- _GIVEN RECORDS_
* * * * * * * * *
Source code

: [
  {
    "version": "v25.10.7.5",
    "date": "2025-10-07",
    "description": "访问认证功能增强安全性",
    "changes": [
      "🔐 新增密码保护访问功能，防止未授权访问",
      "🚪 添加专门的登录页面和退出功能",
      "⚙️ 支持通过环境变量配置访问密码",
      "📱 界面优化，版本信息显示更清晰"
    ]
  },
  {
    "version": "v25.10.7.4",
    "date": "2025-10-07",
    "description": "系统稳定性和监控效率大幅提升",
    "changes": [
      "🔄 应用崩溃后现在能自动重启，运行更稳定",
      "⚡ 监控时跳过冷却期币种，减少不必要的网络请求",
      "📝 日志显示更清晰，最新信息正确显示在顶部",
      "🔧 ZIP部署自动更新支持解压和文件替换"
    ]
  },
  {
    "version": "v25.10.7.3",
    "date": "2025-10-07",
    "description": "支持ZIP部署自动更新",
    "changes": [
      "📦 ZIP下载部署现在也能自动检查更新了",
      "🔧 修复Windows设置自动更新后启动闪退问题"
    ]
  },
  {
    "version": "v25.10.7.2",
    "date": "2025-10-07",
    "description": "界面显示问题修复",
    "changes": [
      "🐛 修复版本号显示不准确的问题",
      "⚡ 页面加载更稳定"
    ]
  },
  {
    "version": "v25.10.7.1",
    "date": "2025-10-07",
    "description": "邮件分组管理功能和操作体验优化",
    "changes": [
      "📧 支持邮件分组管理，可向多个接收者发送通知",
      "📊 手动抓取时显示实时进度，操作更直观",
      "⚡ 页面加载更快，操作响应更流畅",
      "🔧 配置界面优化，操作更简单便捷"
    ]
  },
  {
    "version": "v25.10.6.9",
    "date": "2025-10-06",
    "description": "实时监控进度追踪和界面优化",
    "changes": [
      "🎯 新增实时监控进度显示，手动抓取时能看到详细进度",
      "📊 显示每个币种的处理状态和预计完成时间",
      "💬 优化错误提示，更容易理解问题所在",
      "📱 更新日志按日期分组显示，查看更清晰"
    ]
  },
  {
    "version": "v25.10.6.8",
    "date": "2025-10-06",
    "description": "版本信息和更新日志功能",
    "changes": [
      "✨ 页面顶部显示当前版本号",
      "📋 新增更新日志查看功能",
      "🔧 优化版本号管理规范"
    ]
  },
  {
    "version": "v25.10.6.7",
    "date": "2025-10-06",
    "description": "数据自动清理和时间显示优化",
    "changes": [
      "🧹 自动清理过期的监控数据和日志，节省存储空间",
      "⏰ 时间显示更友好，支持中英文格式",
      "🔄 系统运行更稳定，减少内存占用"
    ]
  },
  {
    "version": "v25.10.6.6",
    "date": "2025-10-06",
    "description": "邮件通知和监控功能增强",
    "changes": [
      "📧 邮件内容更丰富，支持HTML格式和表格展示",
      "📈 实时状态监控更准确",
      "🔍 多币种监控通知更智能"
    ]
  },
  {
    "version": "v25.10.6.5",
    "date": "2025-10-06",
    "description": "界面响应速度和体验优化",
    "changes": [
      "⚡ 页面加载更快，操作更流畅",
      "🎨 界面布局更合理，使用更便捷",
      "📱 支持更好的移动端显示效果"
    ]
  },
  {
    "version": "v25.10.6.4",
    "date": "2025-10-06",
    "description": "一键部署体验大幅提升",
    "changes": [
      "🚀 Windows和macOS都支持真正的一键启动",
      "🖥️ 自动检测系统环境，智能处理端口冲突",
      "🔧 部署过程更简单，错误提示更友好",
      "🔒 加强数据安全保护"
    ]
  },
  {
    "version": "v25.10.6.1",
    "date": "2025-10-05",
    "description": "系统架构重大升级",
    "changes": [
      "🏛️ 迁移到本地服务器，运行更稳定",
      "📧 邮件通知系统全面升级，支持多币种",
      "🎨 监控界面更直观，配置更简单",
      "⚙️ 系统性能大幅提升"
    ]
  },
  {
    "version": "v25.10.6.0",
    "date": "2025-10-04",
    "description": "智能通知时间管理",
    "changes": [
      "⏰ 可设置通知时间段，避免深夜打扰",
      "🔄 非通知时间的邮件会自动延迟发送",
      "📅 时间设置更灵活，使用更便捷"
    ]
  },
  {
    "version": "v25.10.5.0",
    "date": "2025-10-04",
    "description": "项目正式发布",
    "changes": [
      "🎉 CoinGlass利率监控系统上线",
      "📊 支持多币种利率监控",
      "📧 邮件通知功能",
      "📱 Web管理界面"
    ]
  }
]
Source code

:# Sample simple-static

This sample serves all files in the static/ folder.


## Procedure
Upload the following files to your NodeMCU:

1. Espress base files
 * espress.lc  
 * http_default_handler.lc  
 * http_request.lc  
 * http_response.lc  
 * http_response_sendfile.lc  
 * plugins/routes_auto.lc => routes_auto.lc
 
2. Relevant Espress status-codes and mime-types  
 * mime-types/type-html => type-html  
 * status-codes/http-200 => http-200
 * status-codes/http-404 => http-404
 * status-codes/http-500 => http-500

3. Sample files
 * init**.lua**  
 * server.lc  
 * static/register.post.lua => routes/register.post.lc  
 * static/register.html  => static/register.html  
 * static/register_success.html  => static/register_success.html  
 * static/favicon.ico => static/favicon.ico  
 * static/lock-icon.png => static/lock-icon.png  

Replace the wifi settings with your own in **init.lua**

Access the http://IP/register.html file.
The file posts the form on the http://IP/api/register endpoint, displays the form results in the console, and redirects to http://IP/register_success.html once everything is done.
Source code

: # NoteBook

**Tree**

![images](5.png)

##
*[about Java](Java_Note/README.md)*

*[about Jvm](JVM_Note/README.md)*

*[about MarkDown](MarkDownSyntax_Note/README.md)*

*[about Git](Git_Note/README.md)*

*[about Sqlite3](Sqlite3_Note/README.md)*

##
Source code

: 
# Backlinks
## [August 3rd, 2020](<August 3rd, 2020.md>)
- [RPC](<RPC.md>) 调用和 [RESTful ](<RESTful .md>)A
* * * * * * * * *
- _WHAT THE EXERCISE ASKS_
Could you restate every entry above word for word?

- _ANSWER BOX_
Source code

: [
  {
    "version": "v25.10.7.5",
    "date": "2025-10-07",
    "description": "访问认证功能增强安全性",
    "changes": [
      "🔐 新增密码保护访问功能，防止未授权访问",
      "🚪 添加专门的登录页面和退出功能",
      "⚙️ 支持通过环境变量配置访问密码",
      "📱 界面优化，版本信息显示更清晰"
    ]
  },
  {
    "version": "v25.10.7.4",
    "date": "2025-10-07",
    "description": "系统稳定性和监控效率大幅提升",
    "changes": [
      "🔄 应用崩溃后现在能自动重启，运行更稳定",
      "⚡ 监控时跳过冷却期币种，减少不必要的网络请求",
      "📝 日志显示更清晰，最新信息正确显示在顶部",
      "🔧 ZIP部署自动更新支持解压和文件替换"
    ]
  },
  {
    "version": "v25.10.7.3",
    "date": "2025-10-07",
    "description": "支持ZIP部署自动更新",
    "changes": [
      "📦 ZIP下载部署现在也能自动检查更新了",
      "🔧 修复Windows设置自动更新后启动闪退问题"
    ]
  },
  {
    "version": "v25.10.7.2",
    "date": "2025-10-07",
    "description": "界面显示问题修复",
    "changes": [
      "🐛 修复版本号显示不准确的问题",
      "⚡ 页面加载更稳定"
    ]
  },
  {
    "version": "v25.10.7.1",
    "date": "2025-10-07",
    "description": "邮件分组管理功能和操作体验优化",
    "changes": [
      "📧 支持邮件分组管理，可向多个接收者发送通知",
      "📊 手动抓取时显示实时进度，操作更直观",
      "⚡ 页面加载更快，操作响应更流畅",
      "🔧 配置界面优化，操作更简单便捷"
    ]
  },
  {
    "version": "v25.10.6.9",
    "date": "2025-10-06",
    "description": "实时监控进度追踪和界面优化",
    "changes": [
      "🎯 新增实时监控进度显示，手动抓取时能看到详细进度",
      "📊 显示每个币种的处理状态和预计完成时间",
      "💬 优化错误提示，更容易理解问题所在",
      "📱 更新日志按日期分组显示，查看更清晰"
    ]
  },
  {
    "version": "v25.10.6.8",
    "date": "2025-10-06",
    "description": "版本信息和更新日志功能",
    "changes": [
      "✨ 页面顶部显示当前版本号",
      "📋 新增更新日志查看功能",
      "🔧 优化版本号管理规范"
    ]
  },
  {
    "version": "v25.10.6.7",
    "date": "2025-10-06",
    "description": "数据自动清理和时间显示优化",
    "changes": [
      "🧹 自动清理过期的监控数据和日志，节省存储空间",
      "⏰ 时间显示更友好，支持中英文格式",
      "🔄 系统运行更稳定，减少内存占用"
    ]
  },
  {
    "version": "v25.10.6.6",
    "date": "2025-10-06",
    "description": "邮件通知和监控功能增强",
    "changes": [
      "📧 邮件内容更丰富，支持HTML格式和表格展示",
      "📈 实时状态监控更准确",
      "🔍 多币种监控通知更智能"
    ]
  },
  {
    "version": "v25.10.6.5",
    "date": "2025-10-06",
    "description": "界面响应速度和体验优化",
    "changes": [
      "⚡ 页面加载更快，操作更流畅",
      "🎨 界面布局更合理，使用更便捷",
      "📱 支持更好的移动端显示效果"
    ]
  },
  {
    "version": "v25.10.6.4",
    "date": "2025-10-06",
    "description": "一键部署体验大幅提升",
    "changes": [
      "🚀 Windows和macOS都支持真正的一键启动",
      "🖥️ 自动检测系统环境，智能处理端口冲突",
      "🔧 部署过程更简单，错误提示更友好",
      "🔒 加强数据安全保护"
    ]
  },
  {
    "version": "v25.10.6.1",
    "date": "2025-10-05",
    "description": "系统架构重大升级",
    "changes": [
      "🏛️ 迁移到本地服务器，运行更稳定",
      "📧 邮件通知系统全面升级，支持多币种",
      "🎨 监控界面更直观，配置更简单",
      "⚙️ 系统性能大幅提升"
    ]
  },
  {
    "version": "v25.10.6.0",
    "date": "2025-10-04",
    "description": "智能通知时间管理",
    "changes": [
      "⏰ 可设置通知时间段，避免深夜打扰",
      "🔄 非通知时间的邮件会自动延迟发送",
      "📅 时间设置更灵活，使用更便捷"
    ]
  },
  {
    "version": "v25.10.5.0",
    "date": "2025-10-04",
    "description": "项目正式发布",
    "changes": [
      "🎉 CoinGlass利率监控系统上线",
      "📊 支持多币种利率监控",
      "📧 邮件通知功能",
      "📱 Web管理界面"
    ]
  }
]
Source code

:# Sample simple-static

This sample serves all files in the static/ folder.


## Procedure
Upload the following files to your NodeMCU:

1. Espress base files
 * espress.lc  
 * http_default_handler.lc  
 * http_request.lc  
 * http_response.lc  
 * http_response_sendfile.lc  
 * plugins/routes_auto.lc => routes_auto.lc
 
2. Relevant Espress status-codes and mime-types  
 * mime-types/type-html => type-html  
 * status-codes/http-200 => http-200
 * status-codes/http-404 => http-404
 * status-codes/http-500 => http-500

3. Sample files
 * init**.lua**  
 * server.lc  
 * static/register.post.lua => routes/register.post.lc  
 * static/register.html  => static/register.html  
 * static/register_success.html  => static/register_success.html  
 * static/favicon.ico => static/favicon.ico  
 * static/lock-icon.png => static/lock-icon.png  

Replace the wifi settings with your own in **init.lua**

Access the http://IP/register.html file.
The file posts the form on the http://IP/api/register endpoint, displays the form results in the console, and redirects to http://IP/register_success.html once everything is done.
Source code

: # NoteBook

**Tree**

![images](5.png)

##
*[about Java](Java_Note/README.md)*

*[about Jvm](JVM_Note/README.md)*

*[about MarkDown](MarkDownSyntax_Note/README.md)*

*[about Git](Git_Note/README.md)*

*[about Sqlite3](Sqlite3_Note/README.md)*

##
Source code

: 
# Backlinks
## [August 3rd, 2020](<August 3rd, 2020.md>)
- [RPC](<RPC.md>) 调用和 [RESTful ](<RESTful .md>)A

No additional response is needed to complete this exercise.